Characterization and evaluation of mycosterol secreted from endophytic strain of Gymnema sylvestre for inhibition of α-glucosidase activity

Endophytic fungi produce various types of chemicals for establishment of niche within the host plant. Due to symbiotic association, they secrete pharmaceutically important bioactive compounds and enzyme inhibitors. In this research article, we have explored the potent alpha-glucosidse inhibitor (AGI) produced from Fusarium equiseti recovered from the leaf of Gymnema sylvestre through bioassayguided fraction. This study investigated the biodiversity, phylogeny, antioxidant activity and alpha-glucosidse inhibition of endophytic fungi isolated from Gymnema sylvestre.

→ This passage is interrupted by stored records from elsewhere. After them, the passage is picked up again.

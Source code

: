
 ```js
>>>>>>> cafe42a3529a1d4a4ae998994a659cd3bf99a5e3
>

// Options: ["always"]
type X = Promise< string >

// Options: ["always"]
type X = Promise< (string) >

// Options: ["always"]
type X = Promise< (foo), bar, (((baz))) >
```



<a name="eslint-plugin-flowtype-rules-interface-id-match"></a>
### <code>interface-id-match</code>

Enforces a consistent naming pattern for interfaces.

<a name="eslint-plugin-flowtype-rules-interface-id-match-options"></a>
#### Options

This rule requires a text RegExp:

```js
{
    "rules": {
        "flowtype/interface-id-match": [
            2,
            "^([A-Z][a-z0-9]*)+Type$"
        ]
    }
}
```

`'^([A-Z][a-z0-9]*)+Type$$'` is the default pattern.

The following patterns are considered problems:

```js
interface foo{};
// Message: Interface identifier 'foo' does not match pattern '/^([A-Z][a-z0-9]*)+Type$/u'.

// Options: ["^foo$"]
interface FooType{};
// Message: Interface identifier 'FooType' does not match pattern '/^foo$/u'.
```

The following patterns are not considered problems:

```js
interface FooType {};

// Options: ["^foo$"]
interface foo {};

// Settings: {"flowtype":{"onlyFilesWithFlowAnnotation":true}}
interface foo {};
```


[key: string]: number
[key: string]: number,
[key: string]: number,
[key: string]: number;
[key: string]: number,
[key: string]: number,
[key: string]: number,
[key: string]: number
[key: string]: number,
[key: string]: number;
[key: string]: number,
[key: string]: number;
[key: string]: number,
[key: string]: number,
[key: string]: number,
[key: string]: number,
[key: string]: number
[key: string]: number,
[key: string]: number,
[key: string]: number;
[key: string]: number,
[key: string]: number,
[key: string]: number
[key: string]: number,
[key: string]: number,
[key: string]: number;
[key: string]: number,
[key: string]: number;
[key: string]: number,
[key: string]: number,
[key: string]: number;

A total of 32 isolates obtained were grouped into 16 genera, according to their morphology of colony and spores. A high biodiversity of endophytic fungi were observed in G. sylvestre with diversity indices. Endophytic fungal strain Fusarium equiseti was identified through DNA sequencing and the sequence was deposited in GenBank database (https://ncbi.nim.nih.gov) with acession number: MF403109. The characterization of potent compound was done by FTIR, LC-ESI-MS and NMR spectroscopic analysis with IUPAC name 17-(5-ethyl-6-methylheptan-2-yl)-10,13-dimethyl-2,3,4,7,8,9,10,11,12,13,14,15,16,17tetradecahydro-1H-cyclopenta[a] phenanthren-3-ol. The isolated bioactive compound showed significant a-amylase and alpha-glucosidase inhibition activity with IC50 values, 4.22 +/- 0.0005 mu g/mL and 69.72 +/- 0.001 mu g/mL while IC50 values of acarbose was 5.75 +/- 0.007 and 55.29 +/- 0.0005 mu g/mL respectively. This result is higher in comparison to other previous study. The enzyme kinetics study revealed that bioactive compound was competitive inhibitor for alpha-amylase and alpha-glucosidase. In-silico study showed that bioactive compound binds to the binding site of alpha-amylase, similar to that of acarbose but with higher affinity. The study highlights the importance of endophytic fungi as an alternative source of AGI (alpha-glucosidase inhibition) to control the diabetic condition in vitro.